Büyük tarihçiler yaşamında hiç yenilgi almamış Mustafa Kemal Atatürk’ü hiç yenilgi almamış şu üç hükümdar ile karşılaştırırlar :
– Büyük İskender (Yunan Antik Makedonya Kralı M.Ö. 356 – 323).
– Timur (Küregen, Aksak Timur, Timurlenk / Timurlu İmparatorluğu’nun Kurucu Hükümdarı / 1336-1405).
– Cengiz Han (Temuçin / Moğol İmparatorluğu Kurucusu, Hükümdar, / 1162 – 1227).
Ama bir yokluktan kurtuluşla, Cumhuriyetle taçlandırılmış bir ülke kuran Mustafa Kemal Atatürk’ün üstünlüğü tartışılmazdır.
UNESCO (Birleşmiş Milletler Eğitim. Bilim ve Kültür Kurumu) Mustafa Kemal Atatürk’ü doğumunun yüzüncü yılı 1981’de;
- ”Atatürk uluslararası anlayış, işbirliği ve barış yolunda çaba göstermiş üstün kişi, UNESCO’nun etki alanlarında yenilikler gerçekleştirmiş bir devrimci, sömürgecilik ve yayılmacılığa karşı savaşan ilk önderlerden biri, insan haklarına saygılı, insanları ortak anlayışa ve devletleri dünya barışına teşvik eden, bütün yaşamı boyunca insanlar arasında renk, din, ırk ayırımı gözetmeyen, eşi olmayan devlet adamı ve Türkiye Cumhuriyeti’nin kurucusudur.”
gerekçesiyle dünyada bir ilk olarak ATATÜRK’Ü ANMA ve KUTLAMA PROGRAMI kararı almıştır.

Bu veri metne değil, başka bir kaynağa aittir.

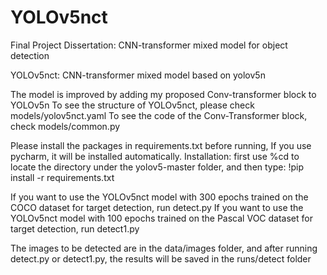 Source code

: # YOLOv5nct
 Final Project Dissertation: CNN-transformer mixed model for object detection


YOLOv5nct: CNN-transformer mixed model based on yolov5n

The model is improved by adding my proposed Conv-transformer block to YOLOv5n
To see the structure of YOLOv5nct, please check models/yolov5nct.yaml
To see the code of the Conv-Transformer block, check models/common.py

Please install the packages in requirements.txt before running, If you use pycharm, it will be installed automatically.
Installation: first use %cd to locate the directory under the yolov5-master folder, and then type: !pip install -r requirements.txt

If you want to use the YOLOv5nct model with 300 epochs trained on the COCO dataset for target detection, run detect.py
If you want to use the YOLOv5nct model with 100 epochs trained on the Pascal VOC dataset for target detection, run detect1.py

The images to be detected are in the data/images folder, and after running detect.py or detect1.py, the results will be saved in the runs/detect folder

Bütün çirkin ve asılsız karalamalara ve suçlamalara karşın Büyük Türk Ulusu, kurtuluşunu, varlığını ve bugün ulaştığı çağdaş cumhuriyeti Gazi Mustafa Kemal Atatürk’e borçlu olduğunun bilincindedir. Türkiye Cumhuriyeti’ne, Atatürk ilkelerine, devrimlerine sonsuza dek sahip çıkacaktır. Bundan hiç kimsenin kuşkusu olmamak gerekir.
Türk Ulusu, her yıl olduğu gibi, Çanakkale Zaferi’nin 110. yılında da büyük zaferini (utkusunu) coşkuyla kutlayacak, başta Başkomutan Yüce Atatürk’ümüzü, zaferin başarılı ve vefalı komutanlarımızı, savaş alanlarında vatanın kurtuluşu için korkusuzca canlarını seve seve veren Kahraman Şehitlerimizi, merhum gazilerimizi sonsuz bir şükranla, minnetle anacak ve ruhlarının rahatlığı için dualar edeceklerdir.